- Task to complete: Take every line in the entries that includes the word "클라이언트의" and copy it.

- Input:

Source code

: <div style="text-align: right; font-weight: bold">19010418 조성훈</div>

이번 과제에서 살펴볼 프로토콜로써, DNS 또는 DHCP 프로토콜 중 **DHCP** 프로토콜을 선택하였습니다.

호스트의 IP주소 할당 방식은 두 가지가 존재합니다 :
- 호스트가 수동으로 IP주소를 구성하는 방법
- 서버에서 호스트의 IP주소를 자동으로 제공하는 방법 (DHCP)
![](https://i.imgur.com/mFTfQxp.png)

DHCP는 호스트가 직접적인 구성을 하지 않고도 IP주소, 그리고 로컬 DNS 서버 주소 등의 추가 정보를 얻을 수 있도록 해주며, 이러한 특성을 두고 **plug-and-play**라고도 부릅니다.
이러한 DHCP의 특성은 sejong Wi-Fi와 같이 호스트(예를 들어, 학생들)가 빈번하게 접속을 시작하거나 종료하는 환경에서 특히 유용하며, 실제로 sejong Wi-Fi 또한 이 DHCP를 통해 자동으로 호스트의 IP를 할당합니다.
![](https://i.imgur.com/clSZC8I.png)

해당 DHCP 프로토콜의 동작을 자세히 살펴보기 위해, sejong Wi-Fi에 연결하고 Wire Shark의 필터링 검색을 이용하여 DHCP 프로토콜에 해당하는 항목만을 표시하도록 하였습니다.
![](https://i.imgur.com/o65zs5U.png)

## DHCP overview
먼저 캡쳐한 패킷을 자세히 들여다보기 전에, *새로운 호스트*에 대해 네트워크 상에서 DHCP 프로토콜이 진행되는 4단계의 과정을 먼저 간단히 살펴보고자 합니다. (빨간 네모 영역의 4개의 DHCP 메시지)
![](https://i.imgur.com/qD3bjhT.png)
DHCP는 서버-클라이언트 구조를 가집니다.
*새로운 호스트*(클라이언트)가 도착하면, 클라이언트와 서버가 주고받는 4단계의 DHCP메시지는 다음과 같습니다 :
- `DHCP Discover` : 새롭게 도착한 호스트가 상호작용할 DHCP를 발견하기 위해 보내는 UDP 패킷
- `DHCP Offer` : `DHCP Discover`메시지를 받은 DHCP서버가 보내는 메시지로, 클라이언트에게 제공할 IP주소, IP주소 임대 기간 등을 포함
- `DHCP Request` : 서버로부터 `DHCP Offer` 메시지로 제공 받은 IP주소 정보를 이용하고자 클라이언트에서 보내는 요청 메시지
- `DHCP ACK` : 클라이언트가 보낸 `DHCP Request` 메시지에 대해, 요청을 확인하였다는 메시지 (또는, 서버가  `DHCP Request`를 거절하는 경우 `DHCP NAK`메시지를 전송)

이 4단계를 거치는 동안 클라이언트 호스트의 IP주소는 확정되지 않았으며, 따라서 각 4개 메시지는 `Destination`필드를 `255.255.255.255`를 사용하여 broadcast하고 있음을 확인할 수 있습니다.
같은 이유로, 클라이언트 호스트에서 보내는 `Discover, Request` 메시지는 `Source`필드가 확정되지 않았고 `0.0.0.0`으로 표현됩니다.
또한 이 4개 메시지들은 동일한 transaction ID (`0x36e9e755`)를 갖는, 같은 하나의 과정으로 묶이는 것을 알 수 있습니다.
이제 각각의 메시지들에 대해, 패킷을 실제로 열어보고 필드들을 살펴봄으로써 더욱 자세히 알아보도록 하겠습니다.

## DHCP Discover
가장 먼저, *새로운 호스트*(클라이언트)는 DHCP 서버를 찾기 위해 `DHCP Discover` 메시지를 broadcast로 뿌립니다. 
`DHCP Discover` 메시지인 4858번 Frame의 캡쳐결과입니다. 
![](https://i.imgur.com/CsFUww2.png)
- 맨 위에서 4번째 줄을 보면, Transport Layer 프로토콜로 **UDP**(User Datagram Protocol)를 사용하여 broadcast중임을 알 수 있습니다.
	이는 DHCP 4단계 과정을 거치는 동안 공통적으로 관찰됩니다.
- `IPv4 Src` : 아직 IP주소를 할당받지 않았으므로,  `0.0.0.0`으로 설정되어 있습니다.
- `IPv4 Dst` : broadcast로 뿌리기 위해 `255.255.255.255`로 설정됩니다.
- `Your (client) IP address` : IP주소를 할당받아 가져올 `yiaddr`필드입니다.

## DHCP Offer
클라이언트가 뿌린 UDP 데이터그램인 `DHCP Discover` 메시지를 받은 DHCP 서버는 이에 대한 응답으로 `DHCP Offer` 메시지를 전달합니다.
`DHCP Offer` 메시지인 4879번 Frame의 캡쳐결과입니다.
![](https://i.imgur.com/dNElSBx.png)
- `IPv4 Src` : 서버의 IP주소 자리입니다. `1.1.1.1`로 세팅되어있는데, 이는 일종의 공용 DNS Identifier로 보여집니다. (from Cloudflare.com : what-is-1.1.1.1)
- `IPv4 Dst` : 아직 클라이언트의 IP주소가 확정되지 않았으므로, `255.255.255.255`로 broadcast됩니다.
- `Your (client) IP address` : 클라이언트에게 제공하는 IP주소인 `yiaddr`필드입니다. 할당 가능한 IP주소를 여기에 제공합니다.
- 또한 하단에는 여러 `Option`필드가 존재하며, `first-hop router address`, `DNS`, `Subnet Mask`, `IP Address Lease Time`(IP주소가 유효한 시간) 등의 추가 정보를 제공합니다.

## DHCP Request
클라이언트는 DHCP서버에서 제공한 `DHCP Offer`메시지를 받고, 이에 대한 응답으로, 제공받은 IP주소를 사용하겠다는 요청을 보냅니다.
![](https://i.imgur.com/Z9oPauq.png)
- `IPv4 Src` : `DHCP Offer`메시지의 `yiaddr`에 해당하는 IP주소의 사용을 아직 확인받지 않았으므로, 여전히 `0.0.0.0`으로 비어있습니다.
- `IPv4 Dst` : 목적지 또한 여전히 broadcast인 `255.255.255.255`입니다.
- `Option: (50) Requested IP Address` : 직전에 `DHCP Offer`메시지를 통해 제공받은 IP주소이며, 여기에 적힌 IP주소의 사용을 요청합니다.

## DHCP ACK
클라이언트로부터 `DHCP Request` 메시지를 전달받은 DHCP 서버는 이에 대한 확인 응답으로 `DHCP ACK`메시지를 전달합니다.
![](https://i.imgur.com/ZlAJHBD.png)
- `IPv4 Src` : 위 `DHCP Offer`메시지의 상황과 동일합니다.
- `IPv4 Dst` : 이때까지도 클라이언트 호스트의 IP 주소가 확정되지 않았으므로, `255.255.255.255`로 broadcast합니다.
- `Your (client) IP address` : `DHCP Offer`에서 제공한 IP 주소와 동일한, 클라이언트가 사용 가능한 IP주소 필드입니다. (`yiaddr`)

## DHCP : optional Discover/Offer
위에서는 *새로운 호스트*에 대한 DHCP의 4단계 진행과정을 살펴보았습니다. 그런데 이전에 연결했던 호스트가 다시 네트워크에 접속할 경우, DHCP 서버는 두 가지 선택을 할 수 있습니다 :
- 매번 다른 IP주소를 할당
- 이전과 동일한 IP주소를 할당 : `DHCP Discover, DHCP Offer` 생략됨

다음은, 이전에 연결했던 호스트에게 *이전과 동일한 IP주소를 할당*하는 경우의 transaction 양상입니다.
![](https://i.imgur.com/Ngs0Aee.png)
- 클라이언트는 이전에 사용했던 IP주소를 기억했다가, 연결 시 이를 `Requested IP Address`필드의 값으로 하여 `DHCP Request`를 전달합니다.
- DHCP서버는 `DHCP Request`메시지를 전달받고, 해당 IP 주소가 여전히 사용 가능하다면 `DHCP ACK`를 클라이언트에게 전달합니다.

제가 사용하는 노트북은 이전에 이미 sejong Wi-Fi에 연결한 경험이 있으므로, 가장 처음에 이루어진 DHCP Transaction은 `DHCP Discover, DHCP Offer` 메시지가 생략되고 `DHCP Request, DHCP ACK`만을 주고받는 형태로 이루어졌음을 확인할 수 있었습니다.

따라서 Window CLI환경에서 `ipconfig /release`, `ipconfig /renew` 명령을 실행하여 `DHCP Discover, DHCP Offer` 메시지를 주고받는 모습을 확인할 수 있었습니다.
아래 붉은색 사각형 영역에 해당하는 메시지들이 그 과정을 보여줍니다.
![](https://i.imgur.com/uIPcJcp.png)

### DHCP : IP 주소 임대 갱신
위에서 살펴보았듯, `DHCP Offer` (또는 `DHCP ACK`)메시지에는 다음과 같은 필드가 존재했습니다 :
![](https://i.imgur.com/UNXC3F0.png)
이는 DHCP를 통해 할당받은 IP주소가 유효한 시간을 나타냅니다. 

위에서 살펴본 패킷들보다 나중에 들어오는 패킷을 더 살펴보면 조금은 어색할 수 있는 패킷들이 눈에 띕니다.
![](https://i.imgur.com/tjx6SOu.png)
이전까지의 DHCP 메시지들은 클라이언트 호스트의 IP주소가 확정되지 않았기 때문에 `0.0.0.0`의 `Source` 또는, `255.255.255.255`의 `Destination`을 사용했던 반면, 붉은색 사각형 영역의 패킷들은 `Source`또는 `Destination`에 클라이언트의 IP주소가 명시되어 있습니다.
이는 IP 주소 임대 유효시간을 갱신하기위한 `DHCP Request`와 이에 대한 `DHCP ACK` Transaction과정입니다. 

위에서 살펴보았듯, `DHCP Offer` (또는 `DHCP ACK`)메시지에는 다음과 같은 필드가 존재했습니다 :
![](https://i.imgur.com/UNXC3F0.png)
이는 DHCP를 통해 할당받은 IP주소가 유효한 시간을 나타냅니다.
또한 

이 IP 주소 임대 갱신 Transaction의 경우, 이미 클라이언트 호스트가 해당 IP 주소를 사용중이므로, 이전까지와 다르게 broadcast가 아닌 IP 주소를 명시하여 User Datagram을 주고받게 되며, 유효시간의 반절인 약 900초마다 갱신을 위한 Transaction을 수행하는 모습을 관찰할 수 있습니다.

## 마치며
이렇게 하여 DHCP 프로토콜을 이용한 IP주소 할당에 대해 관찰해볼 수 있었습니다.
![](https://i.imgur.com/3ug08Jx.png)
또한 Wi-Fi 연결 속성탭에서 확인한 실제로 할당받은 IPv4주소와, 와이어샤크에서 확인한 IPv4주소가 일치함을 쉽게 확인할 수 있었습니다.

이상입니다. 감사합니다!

- Your solution:
- `IPv4 Dst` : 아직 클라이언트의 IP주소가 확정되지 않았으므로, `255.255.255.255`로 broadcast됩니다.
이전까지의 DHCP 메시지들은 클라이언트 호스트의 IP주소가 확정되지 않았기 때문에 `0.0.0.0`의 `Source` 또는, `255.255.255.255`의 `Destination`을 사용했던 반면, 붉은색 사각형 영역의 패킷들은 `Source`또는 `Destination`에 클라이언트의 IP주소가 명시되어 있습니다.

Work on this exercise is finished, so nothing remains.